June 8, 2006

Spirituality

Paula has a great quote today on one of our most insidious spiritual pitfalls. It is entirely possible to seek God, to seek spirituality, even to seek perfection in the wrong way.

We live in a consumer culture. We are supposed to have all kinds of things: the right clothes, the right car, the right kind of security for the future. It's easy to think of God and spirituality in these terms; God becomes one more thing we are supposed to have and enjoy. And there are plenty of people who are prepared to sell you some spirituality as if it were a commodity to be enjoyed like beer or books.

God is not one more thing, one more good alongside the goods of the world! God is not in competition with the ordinary goods of human life! Anyone with any experience of the ascesis of prayer knows that God will not be possessed like money or things. As soon as we notice and think, "I am having a wonderful spiritual experience," it's gone.

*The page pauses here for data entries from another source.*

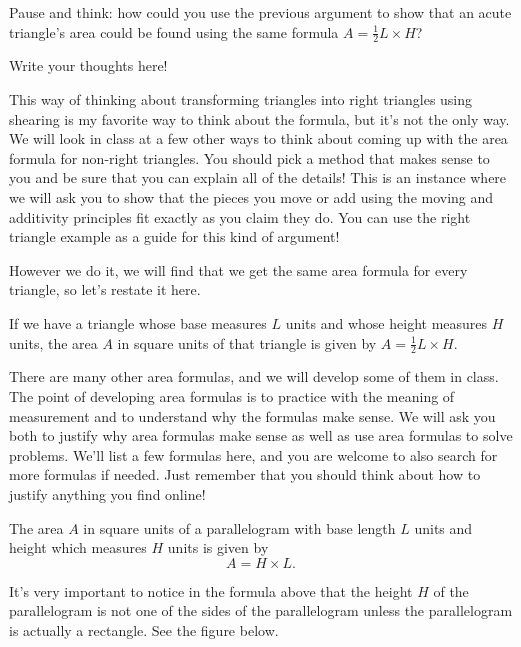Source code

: \documentclass{ximera}
\begin{document}
\begin{question}
Pause and think: how could you use the previous argument to show that an acute triangle's area could be found using the same formula $A = \frac12 L \times H$?
\begin{freeResponse}
Write your thoughts here!
\end{freeResponse}
\end{question}
This way of thinking about transforming triangles into right triangles using shearing is my favorite way to think about the formula, but it's not the only way. We will look in class at a few other ways to think about coming up with the area formula for non-right triangles. You should pick a method that makes sense to you and be sure that you can explain all of the details! This is an instance where we will ask you to show that the pieces you move or add using the moving and additivity principles fit exactly as you claim they do. You can use the right triangle example as a guide for this kind of argument!

However we do it, we will find that we get the same area formula for every triangle, so let's restate it here.
\begin{theorem}
If we have a triangle whose base measures $L$ units and whose height measures $H$ units, the area $A$ in square units of that triangle is given by $A = \frac12 L \times H$.
\end{theorem}

There are many other area formulas, and we will develop some of them in class. The point of developing area formulas is to practice with the meaning of measurement and to understand why the formulas make sense. We will ask you both to justify why area formulas make sense as well as use area formulas to solve problems. We'll list a few formulas here, and you are welcome to also search for more formulas if needed. Just remember that you should think about how to justify anything you find online!

\begin{theorem}
The area $A$ in square units of a parallelogram with base length $L$ units and height which measures $H$ units is given by
\[
A = H \times L.
\]
\end{theorem}
It's very important to notice in the formula above that the height $H$ of the parallelogram is not one of the sides of the parallelogram unless the parallelogram is actually a rectangle. See the figure below.
\begin{image}
\end{image}
\end{document}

Prayer and spirituality don't get us anything. They don't give us anything we can depend on for security or put on our resume to impress anybody. If anything, real prayer convinces us of our littleness, our insignificance, our natural call to humility. If we aren't greedy for faith or spiritual experiences, we can accept this gratefully because we only need God to be good. We're on our way to learning something about holy poverty.

2 comments:

PV said...

thanks for your support, Brother Charles.Your comment is in the spirit of the book from where the quote is.:-)

Anonymous said...

Brother:

Your comments about the truth that will be revealed to us through prayer seem to me to be the key insight of many of the saints, and especially Saint Francis. As many saints became holy and more prayerful, they did not become more complacent or confident in their own salvation but only more aware of their sinfulness and their lowliness. This is what attracted people to them.
In a culture where people do not believe that they are sinful, your insight is all the more important. We must focus on our own sinfulness and the many ways in which we displease God. Then and only then can we begin to see how truly sinful we really are. We cannot hope to change the world through our conversion but maybe, just maybe, we will affect someone else with our own ongoing conversion.